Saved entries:
++++
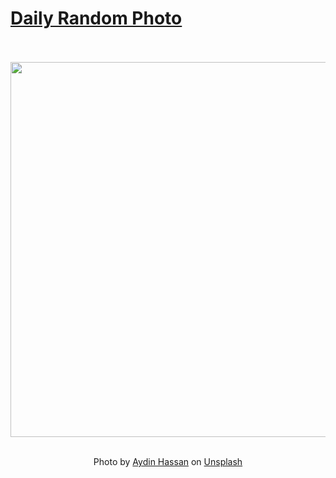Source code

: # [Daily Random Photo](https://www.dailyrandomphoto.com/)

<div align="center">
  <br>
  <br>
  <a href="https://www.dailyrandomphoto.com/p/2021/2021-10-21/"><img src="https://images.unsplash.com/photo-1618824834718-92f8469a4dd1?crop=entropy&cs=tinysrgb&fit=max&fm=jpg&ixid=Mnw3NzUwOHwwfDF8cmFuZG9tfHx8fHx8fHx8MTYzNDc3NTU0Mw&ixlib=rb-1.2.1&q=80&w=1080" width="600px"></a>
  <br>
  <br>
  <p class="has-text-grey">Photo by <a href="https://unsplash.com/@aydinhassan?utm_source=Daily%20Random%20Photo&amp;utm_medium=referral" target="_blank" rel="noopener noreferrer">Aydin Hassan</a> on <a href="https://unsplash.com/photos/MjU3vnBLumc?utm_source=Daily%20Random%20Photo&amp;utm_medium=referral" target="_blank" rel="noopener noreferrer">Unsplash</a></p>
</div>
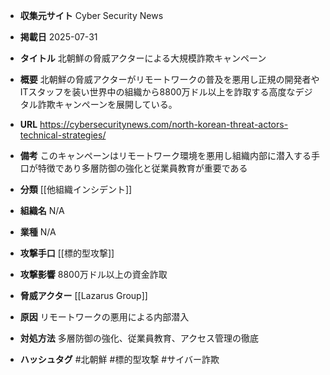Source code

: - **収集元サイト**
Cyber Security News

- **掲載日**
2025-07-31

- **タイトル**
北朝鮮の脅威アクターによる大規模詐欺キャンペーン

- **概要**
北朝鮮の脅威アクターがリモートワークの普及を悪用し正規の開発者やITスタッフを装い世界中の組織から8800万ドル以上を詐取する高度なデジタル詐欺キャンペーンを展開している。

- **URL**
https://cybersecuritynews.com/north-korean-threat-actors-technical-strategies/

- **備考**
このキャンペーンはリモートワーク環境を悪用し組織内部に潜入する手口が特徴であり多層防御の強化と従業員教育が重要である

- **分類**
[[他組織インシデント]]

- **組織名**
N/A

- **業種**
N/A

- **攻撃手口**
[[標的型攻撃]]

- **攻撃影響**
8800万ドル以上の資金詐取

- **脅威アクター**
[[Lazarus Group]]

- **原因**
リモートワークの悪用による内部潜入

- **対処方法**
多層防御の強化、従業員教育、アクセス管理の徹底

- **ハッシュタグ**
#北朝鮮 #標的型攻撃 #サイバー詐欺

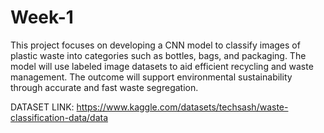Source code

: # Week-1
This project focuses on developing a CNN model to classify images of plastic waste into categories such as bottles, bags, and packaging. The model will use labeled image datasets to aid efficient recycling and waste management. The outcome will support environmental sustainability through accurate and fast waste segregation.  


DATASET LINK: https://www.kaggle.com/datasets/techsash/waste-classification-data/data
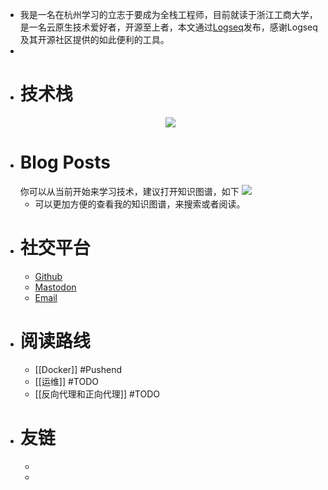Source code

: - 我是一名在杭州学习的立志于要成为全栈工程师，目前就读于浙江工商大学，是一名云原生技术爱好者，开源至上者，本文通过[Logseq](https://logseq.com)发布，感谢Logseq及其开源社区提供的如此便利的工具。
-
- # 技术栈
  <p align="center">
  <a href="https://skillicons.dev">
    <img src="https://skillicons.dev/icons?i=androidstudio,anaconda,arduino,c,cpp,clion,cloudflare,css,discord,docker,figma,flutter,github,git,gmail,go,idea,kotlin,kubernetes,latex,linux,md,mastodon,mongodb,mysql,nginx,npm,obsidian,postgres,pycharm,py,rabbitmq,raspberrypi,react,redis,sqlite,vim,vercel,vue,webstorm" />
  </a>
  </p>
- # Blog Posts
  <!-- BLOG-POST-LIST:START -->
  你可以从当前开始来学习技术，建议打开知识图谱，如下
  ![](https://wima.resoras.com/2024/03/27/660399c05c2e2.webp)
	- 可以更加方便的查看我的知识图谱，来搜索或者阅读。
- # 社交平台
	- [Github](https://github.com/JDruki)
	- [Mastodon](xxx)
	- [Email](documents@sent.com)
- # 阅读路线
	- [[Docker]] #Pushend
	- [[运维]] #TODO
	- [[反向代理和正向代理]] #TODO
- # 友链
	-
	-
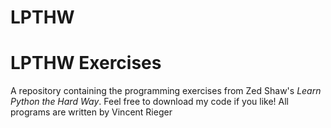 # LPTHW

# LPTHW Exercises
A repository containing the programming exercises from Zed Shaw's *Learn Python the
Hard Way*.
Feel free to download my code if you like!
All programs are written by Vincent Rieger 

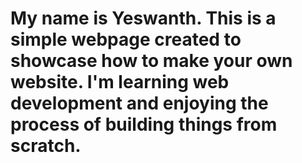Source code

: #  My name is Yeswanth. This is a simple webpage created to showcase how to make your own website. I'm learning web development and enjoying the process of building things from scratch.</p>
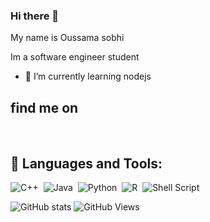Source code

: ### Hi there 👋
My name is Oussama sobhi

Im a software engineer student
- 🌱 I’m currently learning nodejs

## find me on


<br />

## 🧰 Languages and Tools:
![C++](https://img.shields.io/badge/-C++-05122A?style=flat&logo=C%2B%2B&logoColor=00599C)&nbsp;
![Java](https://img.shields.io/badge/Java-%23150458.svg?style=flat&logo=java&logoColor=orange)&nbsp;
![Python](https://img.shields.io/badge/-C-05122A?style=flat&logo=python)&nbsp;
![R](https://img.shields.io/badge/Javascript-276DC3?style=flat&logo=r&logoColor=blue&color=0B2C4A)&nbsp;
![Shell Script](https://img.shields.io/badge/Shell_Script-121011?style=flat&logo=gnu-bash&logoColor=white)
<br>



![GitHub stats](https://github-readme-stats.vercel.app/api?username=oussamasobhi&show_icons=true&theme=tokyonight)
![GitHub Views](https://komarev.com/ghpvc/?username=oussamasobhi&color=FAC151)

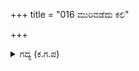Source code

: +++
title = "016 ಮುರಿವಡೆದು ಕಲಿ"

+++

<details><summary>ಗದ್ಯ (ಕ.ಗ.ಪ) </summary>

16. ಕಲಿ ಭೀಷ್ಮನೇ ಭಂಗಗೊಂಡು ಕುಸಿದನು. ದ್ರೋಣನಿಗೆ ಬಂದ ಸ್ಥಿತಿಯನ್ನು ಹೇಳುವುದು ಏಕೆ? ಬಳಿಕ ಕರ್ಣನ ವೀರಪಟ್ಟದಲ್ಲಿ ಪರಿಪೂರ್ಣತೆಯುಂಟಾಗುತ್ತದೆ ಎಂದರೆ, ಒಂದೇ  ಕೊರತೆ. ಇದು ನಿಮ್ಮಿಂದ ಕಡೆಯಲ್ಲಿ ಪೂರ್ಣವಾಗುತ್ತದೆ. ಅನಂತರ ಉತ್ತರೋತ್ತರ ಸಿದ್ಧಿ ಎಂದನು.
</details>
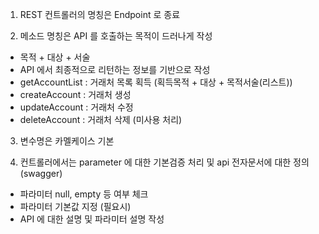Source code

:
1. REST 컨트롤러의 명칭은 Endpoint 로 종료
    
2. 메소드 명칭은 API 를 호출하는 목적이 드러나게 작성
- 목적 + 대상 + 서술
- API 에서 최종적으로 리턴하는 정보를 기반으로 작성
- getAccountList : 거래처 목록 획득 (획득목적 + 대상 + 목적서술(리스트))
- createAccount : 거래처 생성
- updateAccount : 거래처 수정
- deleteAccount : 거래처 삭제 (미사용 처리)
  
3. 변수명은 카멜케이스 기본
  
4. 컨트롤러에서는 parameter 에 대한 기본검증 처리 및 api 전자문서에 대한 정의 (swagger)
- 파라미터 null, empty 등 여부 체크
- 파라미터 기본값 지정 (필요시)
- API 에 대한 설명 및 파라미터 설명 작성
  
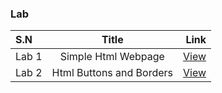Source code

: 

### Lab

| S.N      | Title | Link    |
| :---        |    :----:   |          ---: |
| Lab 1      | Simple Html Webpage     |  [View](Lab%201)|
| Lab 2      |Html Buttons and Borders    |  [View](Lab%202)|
++++
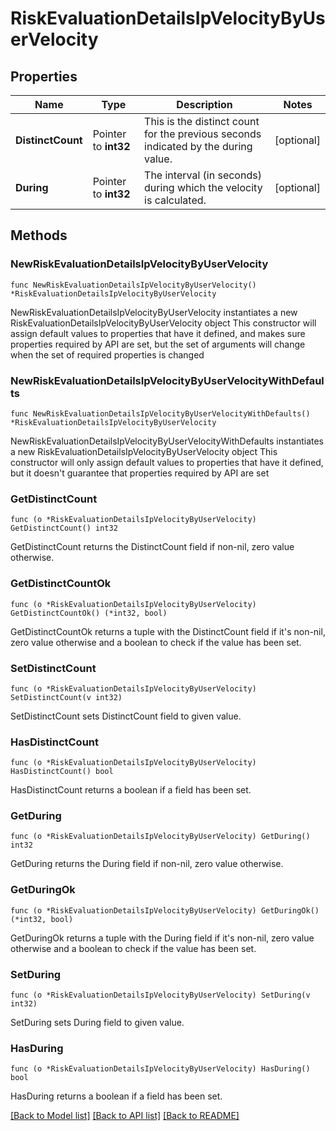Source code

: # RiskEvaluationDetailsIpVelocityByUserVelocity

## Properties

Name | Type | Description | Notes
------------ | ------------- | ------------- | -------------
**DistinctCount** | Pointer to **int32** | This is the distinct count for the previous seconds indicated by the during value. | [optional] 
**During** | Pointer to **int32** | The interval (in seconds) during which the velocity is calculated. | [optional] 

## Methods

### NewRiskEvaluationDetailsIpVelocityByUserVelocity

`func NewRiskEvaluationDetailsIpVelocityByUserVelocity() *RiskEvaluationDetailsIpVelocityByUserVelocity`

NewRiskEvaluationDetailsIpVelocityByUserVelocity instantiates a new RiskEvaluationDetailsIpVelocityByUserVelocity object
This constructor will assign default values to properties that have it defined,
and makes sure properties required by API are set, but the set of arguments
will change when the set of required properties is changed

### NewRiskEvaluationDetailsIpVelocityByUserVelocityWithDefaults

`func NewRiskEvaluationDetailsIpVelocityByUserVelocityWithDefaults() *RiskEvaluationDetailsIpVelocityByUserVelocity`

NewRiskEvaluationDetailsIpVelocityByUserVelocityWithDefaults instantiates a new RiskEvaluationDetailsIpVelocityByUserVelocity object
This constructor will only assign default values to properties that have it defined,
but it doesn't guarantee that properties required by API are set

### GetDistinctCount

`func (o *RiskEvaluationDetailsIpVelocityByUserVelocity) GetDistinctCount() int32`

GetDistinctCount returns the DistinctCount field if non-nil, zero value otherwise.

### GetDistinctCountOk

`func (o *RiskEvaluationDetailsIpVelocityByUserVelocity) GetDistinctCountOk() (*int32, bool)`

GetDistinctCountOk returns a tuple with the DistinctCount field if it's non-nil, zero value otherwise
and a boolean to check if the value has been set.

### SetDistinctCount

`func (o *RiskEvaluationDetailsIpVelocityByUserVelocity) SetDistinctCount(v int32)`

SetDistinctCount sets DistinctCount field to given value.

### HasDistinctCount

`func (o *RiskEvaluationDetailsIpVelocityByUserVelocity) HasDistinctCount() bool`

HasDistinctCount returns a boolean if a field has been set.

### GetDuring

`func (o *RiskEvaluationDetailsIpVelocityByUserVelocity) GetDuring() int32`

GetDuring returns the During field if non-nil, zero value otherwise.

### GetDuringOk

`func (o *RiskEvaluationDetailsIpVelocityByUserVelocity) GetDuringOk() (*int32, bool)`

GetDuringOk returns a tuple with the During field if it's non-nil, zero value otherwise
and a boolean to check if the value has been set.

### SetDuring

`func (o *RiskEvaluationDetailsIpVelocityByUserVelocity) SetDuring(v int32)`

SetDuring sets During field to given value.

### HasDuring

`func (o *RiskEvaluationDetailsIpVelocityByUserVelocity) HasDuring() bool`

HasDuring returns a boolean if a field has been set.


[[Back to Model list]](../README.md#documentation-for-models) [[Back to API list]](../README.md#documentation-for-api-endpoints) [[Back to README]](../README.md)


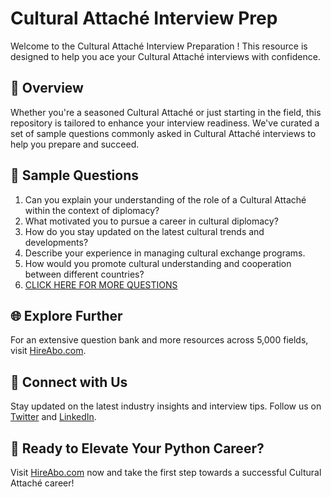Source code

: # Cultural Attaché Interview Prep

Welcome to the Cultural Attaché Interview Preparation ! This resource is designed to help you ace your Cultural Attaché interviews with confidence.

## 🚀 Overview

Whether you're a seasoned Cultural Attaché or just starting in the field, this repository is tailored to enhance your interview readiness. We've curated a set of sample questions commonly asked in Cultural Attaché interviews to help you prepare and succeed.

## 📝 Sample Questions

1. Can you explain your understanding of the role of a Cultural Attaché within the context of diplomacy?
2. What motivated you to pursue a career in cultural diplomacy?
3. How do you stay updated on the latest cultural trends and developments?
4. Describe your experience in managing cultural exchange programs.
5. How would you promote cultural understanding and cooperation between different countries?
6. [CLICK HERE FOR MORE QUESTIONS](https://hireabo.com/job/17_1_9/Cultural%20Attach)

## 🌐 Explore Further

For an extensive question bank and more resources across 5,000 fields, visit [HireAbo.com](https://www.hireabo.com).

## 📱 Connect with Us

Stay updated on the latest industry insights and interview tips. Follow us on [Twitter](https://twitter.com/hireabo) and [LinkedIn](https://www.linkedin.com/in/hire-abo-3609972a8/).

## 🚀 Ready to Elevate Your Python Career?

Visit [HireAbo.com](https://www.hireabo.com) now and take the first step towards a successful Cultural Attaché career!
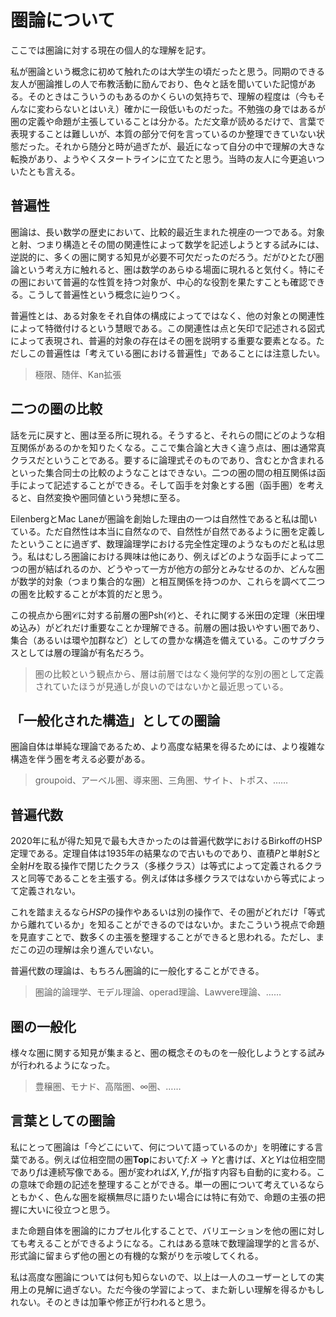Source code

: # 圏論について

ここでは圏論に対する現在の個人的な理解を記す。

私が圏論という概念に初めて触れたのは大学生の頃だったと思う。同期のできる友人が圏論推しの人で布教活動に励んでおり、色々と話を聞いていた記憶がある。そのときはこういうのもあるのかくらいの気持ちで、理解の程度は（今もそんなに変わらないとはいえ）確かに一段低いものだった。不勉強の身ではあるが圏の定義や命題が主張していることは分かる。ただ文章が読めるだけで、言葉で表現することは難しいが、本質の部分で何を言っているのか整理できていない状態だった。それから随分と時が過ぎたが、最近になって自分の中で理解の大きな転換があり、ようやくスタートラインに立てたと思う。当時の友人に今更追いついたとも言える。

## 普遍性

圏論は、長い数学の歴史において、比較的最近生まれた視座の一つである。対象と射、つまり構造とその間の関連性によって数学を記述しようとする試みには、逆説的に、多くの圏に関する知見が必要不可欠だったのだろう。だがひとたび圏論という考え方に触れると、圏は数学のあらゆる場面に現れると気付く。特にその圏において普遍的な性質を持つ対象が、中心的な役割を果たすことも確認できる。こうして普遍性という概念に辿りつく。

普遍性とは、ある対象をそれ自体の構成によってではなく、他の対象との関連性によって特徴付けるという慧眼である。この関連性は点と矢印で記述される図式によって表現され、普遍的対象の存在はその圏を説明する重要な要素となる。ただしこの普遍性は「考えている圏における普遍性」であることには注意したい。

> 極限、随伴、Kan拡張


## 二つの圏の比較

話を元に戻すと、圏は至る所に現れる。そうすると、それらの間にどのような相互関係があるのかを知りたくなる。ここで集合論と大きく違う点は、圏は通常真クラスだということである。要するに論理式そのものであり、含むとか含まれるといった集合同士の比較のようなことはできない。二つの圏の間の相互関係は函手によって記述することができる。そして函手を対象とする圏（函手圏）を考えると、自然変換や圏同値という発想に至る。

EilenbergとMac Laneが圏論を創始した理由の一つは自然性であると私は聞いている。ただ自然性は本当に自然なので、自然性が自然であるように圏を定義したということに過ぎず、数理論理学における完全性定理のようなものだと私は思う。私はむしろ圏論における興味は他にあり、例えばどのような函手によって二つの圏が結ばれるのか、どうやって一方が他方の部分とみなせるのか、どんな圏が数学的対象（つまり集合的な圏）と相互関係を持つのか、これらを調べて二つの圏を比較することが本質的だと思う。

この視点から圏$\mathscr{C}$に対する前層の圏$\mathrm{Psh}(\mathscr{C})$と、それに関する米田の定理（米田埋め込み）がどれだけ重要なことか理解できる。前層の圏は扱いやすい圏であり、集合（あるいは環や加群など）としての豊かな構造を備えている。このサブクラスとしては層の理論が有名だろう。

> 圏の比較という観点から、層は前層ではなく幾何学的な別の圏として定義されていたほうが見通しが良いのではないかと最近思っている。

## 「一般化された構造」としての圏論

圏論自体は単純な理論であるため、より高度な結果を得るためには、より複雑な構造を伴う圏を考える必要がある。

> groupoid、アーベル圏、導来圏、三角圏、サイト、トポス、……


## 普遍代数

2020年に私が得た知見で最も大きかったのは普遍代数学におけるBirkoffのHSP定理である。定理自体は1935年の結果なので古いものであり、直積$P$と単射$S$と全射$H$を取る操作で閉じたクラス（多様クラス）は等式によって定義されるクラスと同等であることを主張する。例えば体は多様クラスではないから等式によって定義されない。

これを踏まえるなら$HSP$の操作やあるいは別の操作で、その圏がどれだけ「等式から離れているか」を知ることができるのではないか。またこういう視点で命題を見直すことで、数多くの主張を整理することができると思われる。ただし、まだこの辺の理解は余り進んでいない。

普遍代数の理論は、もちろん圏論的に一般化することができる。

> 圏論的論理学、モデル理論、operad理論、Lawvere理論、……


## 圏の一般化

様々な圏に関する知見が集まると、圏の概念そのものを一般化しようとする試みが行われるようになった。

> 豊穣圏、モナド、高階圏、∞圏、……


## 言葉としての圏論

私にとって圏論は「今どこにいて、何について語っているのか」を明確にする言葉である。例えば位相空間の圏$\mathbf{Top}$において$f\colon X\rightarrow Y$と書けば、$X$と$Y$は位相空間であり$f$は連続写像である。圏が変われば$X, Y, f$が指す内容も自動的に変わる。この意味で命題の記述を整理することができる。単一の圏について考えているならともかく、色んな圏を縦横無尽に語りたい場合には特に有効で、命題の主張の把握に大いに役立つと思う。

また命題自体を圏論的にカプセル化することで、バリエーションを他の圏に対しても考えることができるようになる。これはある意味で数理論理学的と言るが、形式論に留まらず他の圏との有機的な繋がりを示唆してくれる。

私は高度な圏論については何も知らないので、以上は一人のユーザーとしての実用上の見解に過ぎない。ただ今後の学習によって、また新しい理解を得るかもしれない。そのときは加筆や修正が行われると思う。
++++
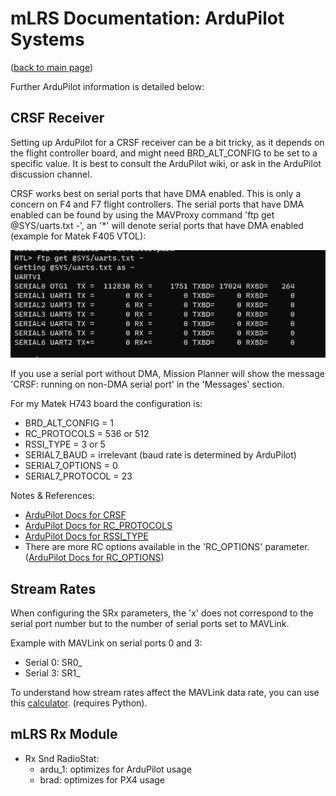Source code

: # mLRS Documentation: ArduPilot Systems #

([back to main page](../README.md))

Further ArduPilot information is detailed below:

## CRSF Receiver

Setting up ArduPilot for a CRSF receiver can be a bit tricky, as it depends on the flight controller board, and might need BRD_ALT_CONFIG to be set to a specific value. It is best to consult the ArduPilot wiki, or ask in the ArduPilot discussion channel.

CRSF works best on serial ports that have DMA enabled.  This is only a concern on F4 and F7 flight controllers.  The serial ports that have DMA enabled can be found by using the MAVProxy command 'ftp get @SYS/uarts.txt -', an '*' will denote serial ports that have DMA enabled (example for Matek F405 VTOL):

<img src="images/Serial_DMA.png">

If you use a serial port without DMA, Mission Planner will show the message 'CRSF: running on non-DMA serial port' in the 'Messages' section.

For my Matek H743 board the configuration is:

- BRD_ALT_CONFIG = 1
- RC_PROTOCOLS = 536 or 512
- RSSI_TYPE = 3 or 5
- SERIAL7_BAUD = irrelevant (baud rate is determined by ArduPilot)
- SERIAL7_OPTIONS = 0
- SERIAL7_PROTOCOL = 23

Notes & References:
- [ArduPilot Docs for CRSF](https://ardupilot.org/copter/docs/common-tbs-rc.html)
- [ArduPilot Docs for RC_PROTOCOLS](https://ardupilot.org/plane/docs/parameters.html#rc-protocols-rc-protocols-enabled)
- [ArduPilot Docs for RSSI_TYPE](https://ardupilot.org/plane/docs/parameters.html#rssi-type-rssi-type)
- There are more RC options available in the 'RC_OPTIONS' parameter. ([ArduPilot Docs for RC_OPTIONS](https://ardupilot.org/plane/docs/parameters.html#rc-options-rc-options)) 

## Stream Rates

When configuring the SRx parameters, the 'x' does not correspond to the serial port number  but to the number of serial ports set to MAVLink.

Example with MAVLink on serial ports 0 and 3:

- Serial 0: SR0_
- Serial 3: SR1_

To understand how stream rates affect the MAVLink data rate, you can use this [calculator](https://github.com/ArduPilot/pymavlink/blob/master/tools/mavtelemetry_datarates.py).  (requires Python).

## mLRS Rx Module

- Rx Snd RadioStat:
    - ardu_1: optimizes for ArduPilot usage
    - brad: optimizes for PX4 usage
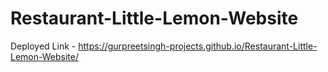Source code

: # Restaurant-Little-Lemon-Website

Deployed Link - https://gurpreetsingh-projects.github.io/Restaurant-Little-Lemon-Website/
++++
Write out every line of the entries that holds the word "returns".

**Exercise solution**.
GetDistinctCount returns the DistinctCount field if non-nil, zero value otherwise.
GetDistinctCountOk returns a tuple with the DistinctCount field if it's non-nil, zero value otherwise
HasDistinctCount returns a boolean if a field has been set.
GetDuring returns the During field if non-nil, zero value otherwise.
GetDuringOk returns a tuple with the During field if it's non-nil, zero value otherwise
HasDuring returns a boolean if a field has been set.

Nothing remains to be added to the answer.